━━ Exercise input ━━

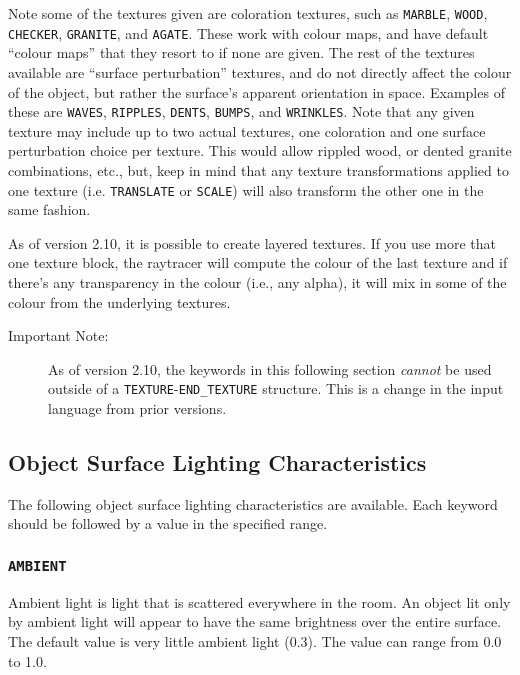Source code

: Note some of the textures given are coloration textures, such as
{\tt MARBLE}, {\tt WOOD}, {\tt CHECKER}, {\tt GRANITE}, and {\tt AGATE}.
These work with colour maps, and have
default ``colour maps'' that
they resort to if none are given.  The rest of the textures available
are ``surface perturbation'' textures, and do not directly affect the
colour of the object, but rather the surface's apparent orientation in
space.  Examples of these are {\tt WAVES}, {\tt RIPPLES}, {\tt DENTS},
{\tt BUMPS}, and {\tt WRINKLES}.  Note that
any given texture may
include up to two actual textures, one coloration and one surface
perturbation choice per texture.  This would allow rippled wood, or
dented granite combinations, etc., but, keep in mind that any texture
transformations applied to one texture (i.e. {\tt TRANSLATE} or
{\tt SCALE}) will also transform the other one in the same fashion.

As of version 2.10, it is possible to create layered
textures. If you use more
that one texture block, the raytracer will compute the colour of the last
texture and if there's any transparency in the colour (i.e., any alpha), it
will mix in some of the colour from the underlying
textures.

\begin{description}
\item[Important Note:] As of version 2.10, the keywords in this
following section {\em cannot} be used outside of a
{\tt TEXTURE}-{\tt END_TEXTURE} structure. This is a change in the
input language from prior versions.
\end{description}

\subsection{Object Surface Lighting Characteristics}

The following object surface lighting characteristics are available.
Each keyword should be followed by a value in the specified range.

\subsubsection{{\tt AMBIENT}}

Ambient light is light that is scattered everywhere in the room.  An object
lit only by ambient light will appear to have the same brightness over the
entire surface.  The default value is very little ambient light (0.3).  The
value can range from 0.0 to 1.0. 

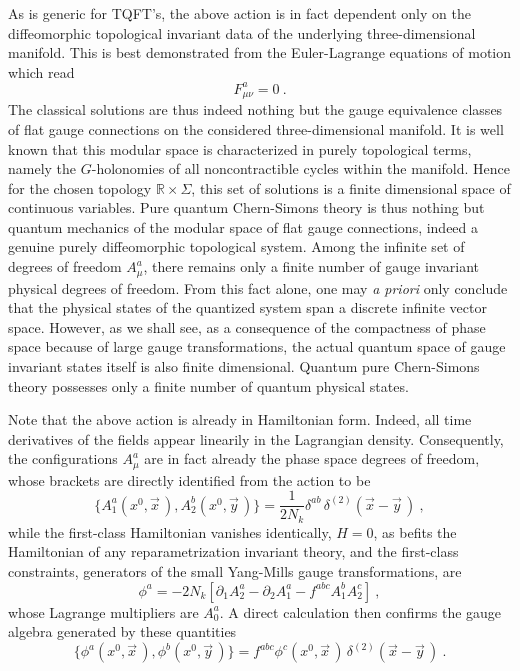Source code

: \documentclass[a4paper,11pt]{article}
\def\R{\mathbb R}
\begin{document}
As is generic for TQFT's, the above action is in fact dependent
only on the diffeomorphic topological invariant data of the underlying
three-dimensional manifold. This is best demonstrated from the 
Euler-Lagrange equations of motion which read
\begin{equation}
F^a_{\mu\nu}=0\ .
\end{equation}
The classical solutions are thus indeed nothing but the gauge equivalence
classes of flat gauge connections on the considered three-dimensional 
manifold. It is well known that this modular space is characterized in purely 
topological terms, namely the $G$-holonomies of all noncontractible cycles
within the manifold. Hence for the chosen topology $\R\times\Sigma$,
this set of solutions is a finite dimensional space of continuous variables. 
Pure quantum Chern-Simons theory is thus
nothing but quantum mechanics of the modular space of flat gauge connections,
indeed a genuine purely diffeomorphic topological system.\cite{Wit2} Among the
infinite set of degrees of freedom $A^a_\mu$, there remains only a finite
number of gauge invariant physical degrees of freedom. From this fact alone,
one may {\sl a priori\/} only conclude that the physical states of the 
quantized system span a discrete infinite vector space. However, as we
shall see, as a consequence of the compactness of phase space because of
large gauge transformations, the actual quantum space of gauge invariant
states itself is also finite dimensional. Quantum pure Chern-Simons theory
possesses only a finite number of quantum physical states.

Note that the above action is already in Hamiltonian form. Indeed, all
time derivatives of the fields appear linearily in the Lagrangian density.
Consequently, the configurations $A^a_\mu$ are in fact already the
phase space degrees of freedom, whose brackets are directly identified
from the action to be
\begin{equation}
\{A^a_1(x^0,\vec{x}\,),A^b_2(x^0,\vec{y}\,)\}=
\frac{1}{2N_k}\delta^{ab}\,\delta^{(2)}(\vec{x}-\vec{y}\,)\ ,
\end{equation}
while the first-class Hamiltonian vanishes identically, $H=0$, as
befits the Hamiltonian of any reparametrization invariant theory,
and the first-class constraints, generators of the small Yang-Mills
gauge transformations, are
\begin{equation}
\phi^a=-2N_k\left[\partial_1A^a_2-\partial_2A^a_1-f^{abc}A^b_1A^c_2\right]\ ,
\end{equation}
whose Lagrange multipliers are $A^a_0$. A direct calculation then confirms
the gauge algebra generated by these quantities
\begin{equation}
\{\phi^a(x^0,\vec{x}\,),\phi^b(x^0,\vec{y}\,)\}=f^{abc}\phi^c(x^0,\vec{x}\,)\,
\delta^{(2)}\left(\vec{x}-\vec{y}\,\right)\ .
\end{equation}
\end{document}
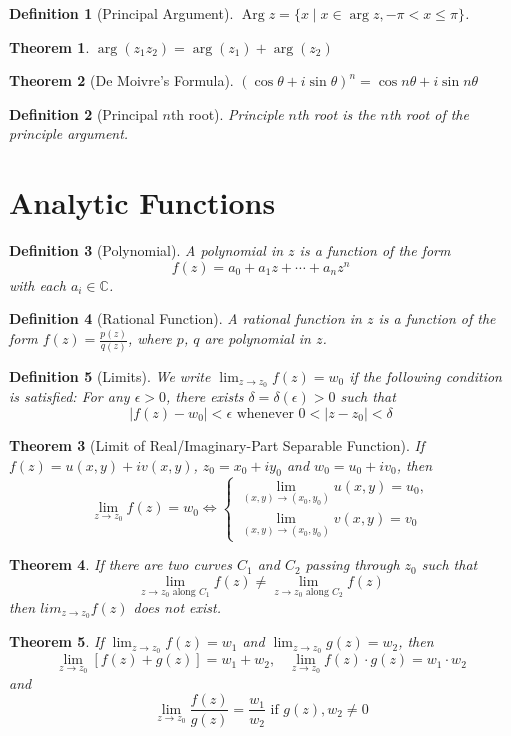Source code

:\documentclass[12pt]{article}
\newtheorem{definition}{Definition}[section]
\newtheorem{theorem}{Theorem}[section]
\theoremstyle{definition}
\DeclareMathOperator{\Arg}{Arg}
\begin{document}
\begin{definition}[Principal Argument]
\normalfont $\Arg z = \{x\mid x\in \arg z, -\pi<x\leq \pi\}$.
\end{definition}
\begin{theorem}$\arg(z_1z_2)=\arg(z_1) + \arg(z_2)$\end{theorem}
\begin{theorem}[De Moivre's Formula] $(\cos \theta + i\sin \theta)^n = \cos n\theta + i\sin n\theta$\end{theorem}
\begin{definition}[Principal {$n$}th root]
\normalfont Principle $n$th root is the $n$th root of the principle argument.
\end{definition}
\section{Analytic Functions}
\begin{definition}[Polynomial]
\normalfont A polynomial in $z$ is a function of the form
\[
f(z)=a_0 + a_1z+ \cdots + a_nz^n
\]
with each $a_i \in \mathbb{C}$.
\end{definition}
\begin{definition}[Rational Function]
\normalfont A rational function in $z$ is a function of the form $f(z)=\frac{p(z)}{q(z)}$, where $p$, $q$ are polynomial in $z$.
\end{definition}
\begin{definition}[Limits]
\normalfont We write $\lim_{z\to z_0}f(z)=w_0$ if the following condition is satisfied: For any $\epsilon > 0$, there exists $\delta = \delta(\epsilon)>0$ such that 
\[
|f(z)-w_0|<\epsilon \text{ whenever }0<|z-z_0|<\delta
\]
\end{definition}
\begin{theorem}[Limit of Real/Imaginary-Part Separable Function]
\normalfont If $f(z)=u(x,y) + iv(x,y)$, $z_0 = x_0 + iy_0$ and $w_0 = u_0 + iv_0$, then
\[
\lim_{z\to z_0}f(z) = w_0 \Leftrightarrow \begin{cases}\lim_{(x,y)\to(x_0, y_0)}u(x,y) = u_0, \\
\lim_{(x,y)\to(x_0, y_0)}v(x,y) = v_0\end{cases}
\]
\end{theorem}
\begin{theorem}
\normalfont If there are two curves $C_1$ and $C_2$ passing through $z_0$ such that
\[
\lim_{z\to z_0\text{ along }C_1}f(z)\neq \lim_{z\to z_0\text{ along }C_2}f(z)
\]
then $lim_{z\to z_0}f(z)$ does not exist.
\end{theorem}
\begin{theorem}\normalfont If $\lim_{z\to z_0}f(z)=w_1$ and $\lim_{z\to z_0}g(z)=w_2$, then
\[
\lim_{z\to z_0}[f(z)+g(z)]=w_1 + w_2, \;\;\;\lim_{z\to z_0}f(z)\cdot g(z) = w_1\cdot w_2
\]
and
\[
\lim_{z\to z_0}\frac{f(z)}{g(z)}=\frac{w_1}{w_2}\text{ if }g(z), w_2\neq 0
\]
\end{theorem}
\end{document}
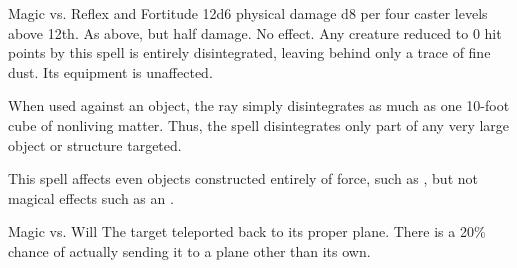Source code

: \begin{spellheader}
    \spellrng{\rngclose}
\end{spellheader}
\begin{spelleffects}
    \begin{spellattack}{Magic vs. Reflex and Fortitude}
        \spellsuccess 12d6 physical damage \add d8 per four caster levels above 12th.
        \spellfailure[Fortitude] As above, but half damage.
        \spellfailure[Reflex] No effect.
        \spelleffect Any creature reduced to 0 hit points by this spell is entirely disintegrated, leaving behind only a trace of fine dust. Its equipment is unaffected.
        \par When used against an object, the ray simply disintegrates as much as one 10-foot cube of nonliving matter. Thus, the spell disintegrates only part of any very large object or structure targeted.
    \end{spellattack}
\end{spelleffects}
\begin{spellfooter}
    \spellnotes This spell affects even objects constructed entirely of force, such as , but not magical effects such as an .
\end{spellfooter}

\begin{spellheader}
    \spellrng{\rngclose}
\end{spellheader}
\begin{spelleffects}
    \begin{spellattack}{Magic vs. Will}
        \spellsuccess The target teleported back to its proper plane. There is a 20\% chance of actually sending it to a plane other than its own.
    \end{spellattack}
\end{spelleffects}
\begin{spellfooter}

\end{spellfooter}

━━━
━━ Exercise input ━━

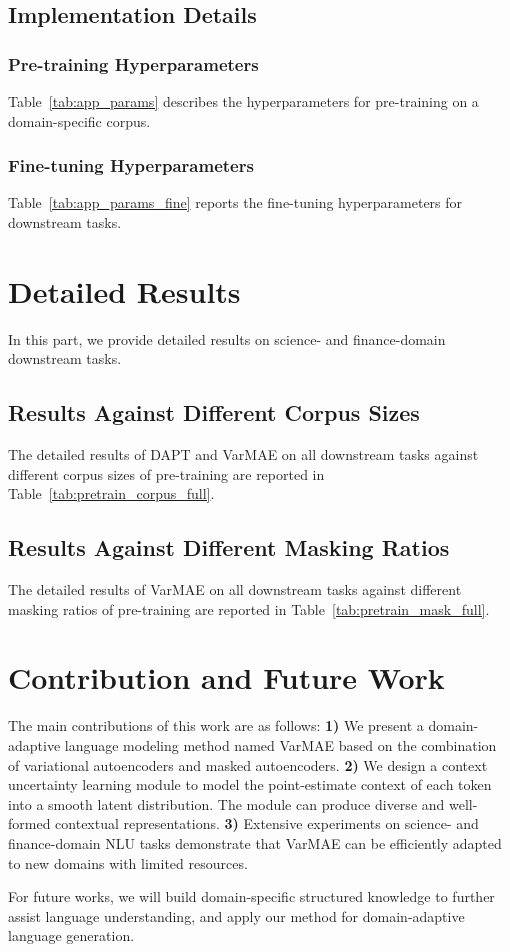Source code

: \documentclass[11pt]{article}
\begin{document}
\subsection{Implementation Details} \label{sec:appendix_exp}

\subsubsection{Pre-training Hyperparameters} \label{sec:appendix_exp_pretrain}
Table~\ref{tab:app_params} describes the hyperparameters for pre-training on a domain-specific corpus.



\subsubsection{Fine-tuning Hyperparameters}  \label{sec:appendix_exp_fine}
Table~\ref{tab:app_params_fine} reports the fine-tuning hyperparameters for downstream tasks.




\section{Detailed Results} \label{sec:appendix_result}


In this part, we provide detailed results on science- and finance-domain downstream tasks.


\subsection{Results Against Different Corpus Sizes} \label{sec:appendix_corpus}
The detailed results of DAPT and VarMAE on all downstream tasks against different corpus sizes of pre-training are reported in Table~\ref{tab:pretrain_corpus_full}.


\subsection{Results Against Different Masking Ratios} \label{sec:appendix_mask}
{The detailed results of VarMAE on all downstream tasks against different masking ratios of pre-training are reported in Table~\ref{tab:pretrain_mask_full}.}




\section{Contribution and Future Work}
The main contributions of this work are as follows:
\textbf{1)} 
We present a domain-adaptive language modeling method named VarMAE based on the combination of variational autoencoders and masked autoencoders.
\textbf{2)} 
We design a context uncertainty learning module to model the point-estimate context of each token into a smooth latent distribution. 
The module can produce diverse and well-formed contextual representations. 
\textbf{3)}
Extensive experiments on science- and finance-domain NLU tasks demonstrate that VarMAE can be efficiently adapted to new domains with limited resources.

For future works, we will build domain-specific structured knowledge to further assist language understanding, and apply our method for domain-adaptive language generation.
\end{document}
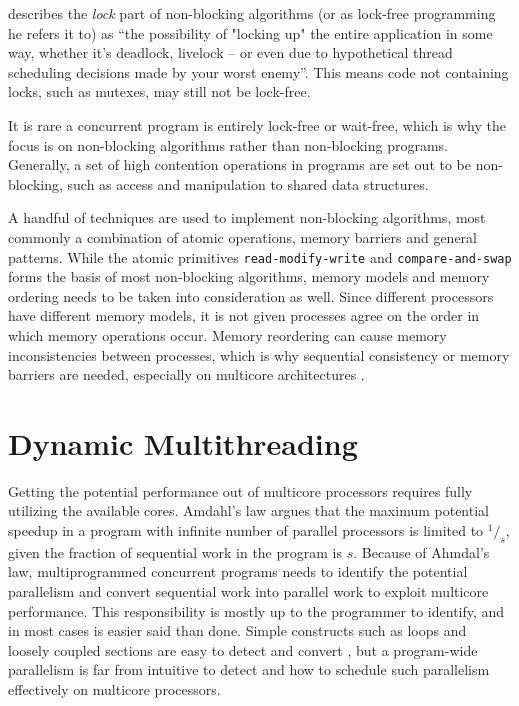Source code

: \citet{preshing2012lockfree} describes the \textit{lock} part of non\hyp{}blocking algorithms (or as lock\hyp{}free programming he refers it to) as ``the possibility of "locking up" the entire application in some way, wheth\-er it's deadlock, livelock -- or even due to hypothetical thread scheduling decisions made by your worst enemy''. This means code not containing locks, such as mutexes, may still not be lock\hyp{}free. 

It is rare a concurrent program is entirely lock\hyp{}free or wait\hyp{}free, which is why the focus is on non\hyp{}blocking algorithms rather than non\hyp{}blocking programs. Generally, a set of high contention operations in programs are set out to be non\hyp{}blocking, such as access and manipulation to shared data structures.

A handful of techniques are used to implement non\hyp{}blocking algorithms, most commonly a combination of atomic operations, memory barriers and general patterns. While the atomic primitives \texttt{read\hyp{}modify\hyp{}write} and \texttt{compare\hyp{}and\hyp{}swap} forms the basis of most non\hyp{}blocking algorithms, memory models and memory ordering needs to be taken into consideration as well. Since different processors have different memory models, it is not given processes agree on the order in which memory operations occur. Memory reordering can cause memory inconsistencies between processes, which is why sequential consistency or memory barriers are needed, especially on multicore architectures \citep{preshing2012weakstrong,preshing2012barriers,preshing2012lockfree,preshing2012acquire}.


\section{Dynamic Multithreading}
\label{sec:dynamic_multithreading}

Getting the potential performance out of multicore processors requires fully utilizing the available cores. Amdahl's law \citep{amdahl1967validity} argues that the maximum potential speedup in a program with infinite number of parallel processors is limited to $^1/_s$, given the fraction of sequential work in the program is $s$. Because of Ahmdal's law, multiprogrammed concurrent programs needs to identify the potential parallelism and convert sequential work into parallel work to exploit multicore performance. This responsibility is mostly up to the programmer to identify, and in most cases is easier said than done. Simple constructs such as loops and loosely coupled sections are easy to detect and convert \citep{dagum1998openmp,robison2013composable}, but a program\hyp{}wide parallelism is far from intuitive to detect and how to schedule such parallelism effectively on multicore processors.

━━━
━━ Exercise input ━━

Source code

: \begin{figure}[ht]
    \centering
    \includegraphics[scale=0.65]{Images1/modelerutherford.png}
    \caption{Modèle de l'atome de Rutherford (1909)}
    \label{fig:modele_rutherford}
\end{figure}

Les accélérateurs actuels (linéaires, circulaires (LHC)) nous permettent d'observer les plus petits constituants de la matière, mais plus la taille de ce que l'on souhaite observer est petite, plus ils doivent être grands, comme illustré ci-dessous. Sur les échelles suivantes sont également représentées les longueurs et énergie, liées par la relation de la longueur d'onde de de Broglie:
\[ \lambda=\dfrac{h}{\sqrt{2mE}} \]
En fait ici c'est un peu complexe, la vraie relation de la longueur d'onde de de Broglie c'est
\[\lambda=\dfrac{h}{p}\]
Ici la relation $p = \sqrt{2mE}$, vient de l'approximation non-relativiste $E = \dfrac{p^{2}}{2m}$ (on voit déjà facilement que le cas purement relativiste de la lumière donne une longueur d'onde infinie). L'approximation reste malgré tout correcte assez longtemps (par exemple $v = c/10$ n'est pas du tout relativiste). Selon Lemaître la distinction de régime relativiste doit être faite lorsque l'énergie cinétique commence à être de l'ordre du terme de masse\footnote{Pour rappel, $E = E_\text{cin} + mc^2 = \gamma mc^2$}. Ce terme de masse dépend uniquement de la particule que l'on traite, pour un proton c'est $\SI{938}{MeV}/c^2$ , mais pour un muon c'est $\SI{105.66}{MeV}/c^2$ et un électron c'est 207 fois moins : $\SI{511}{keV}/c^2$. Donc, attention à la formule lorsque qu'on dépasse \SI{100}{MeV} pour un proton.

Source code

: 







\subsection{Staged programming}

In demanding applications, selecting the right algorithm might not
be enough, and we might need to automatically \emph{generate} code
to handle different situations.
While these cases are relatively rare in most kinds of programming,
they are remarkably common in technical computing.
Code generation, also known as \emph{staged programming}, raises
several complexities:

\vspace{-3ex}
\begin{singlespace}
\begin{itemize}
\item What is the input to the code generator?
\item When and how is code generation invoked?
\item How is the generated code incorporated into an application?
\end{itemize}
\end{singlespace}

━━━

» **Exercise directions**: Looking at the entries, work out how many lines hold the word "perturbation". Give the number and nothing else.

» **Solution to the exercise**: 2